**EXERCISE OBJECTIVE:**
Should an entry contain an image, leave the image out and repeat the entry's text exactly.

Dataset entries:

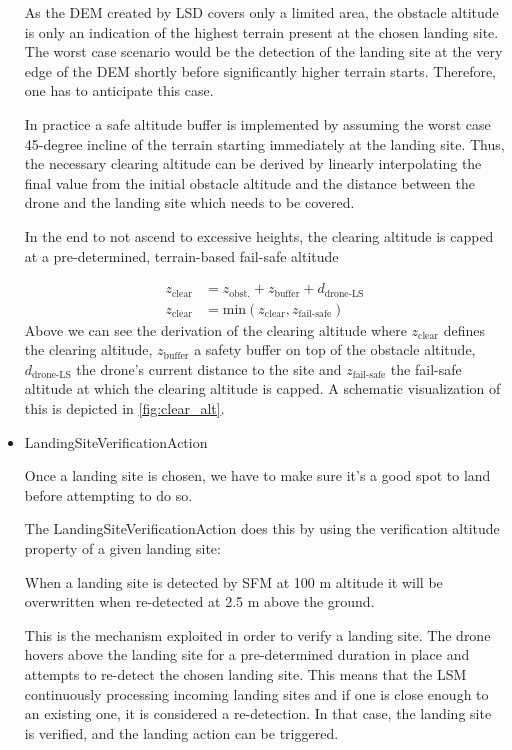 \begin{itemize}
    As the DEM created by LSD covers only a limited area, the obstacle altitude is only an indication of the highest terrain present at the chosen landing site. The worst case scenario would be the detection of the landing site at the very edge of the DEM shortly before significantly higher terrain starts. Therefore, one has to anticipate this case. 

    In practice a safe altitude buffer is implemented by assuming the worst case 45-degree incline of the terrain starting immediately at the landing site. Thus, the necessary clearing altitude can be derived by linearly interpolating the final value from the initial obstacle altitude and the distance between the drone and the landing site which needs to be covered.

    In the end to not ascend to excessive heights, the clearing altitude is capped at a pre-determined, terrain-based fail-safe altitude

    \begin{align}
        z_{\text{clear}} &= z_{\text{obst.}} + z_{\text{buffer}} + d_{\text{drone-LS}}\\
        z_{\text{clear}} &= \text{min}\left(z_{\text{clear}}, z_{\text{fail-safe}}\right)
    \end{align}
    Above we can see the derivation of the clearing altitude where $z_{\text{clear}}$ defines the clearing altitude, $z_{\text{buffer}}$ a safety buffer on top of the obstacle altitude, $d_{\text{drone-LS}}$ the drone's current distance to the site and $z_{\text{fail-safe}}$ the fail-safe altitude at which the clearing altitude is capped. A schematic visualization of this is depicted in \cref{fig:clear_alt}.
    \item LandingSiteVerificationAction
    
    Once a landing site is chosen, we have to make sure it's a good spot to land before attempting to do so. 

    The LandingSiteVerificationAction does this by using the verification altitude property of a given landing site:

    When a landing site is detected by SFM at 100 m altitude it will be overwritten when re-detected at 2.5 m above the ground. 

    This is the mechanism exploited in order to verify a landing site. The drone hovers above the landing site for a pre-determined duration in place and attempts to re-detect the chosen landing site. This means that the LSM continuously processing incoming landing sites and if one is close enough to an existing one, it is considered a re-detection. In that case, the landing site is verified, and the landing action can be triggered.


\end{itemize}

**EXPECTED ANSWER:**
 \begin{itemize}
    As the DEM created by LSD covers only a limited area, the obstacle altitude is only an indication of the highest terrain present at the chosen landing site. The worst case scenario would be the detection of the landing site at the very edge of the DEM shortly before significantly higher terrain starts. Therefore, one has to anticipate this case. 

    In practice a safe altitude buffer is implemented by assuming the worst case 45-degree incline of the terrain starting immediately at the landing site. Thus, the necessary clearing altitude can be derived by linearly interpolating the final value from the initial obstacle altitude and the distance between the drone and the landing site which needs to be covered.

    In the end to not ascend to excessive heights, the clearing altitude is capped at a pre-determined, terrain-based fail-safe altitude

    \begin{align}
        z_{\text{clear}} &= z_{\text{obst.}} + z_{\text{buffer}} + d_{\text{drone-LS}}\\
        z_{\text{clear}} &= \text{min}\left(z_{\text{clear}}, z_{\text{fail-safe}}\right)
    \end{align}
    Above we can see the derivation of the clearing altitude where $z_{\text{clear}}$ defines the clearing altitude, $z_{\text{buffer}}$ a safety buffer on top of the obstacle altitude, $d_{\text{drone-LS}}$ the drone's current distance to the site and $z_{\text{fail-safe}}$ the fail-safe altitude at which the clearing altitude is capped. A schematic visualization of this is depicted in \cref{fig:clear_alt}.
    \item LandingSiteVerificationAction
    
    Once a landing site is chosen, we have to make sure it's a good spot to land before attempting to do so. 

    The LandingSiteVerificationAction does this by using the verification altitude property of a given landing site:

    When a landing site is detected by SFM at 100 m altitude it will be overwritten when re-detected at 2.5 m above the ground. 

    This is the mechanism exploited in order to verify a landing site. The drone hovers above the landing site for a pre-determined duration in place and attempts to re-detect the chosen landing site. This means that the LSM continuously processing incoming landing sites and if one is close enough to an existing one, it is considered a re-detection. In that case, the landing site is verified, and the landing action can be triggered.


\end{itemize}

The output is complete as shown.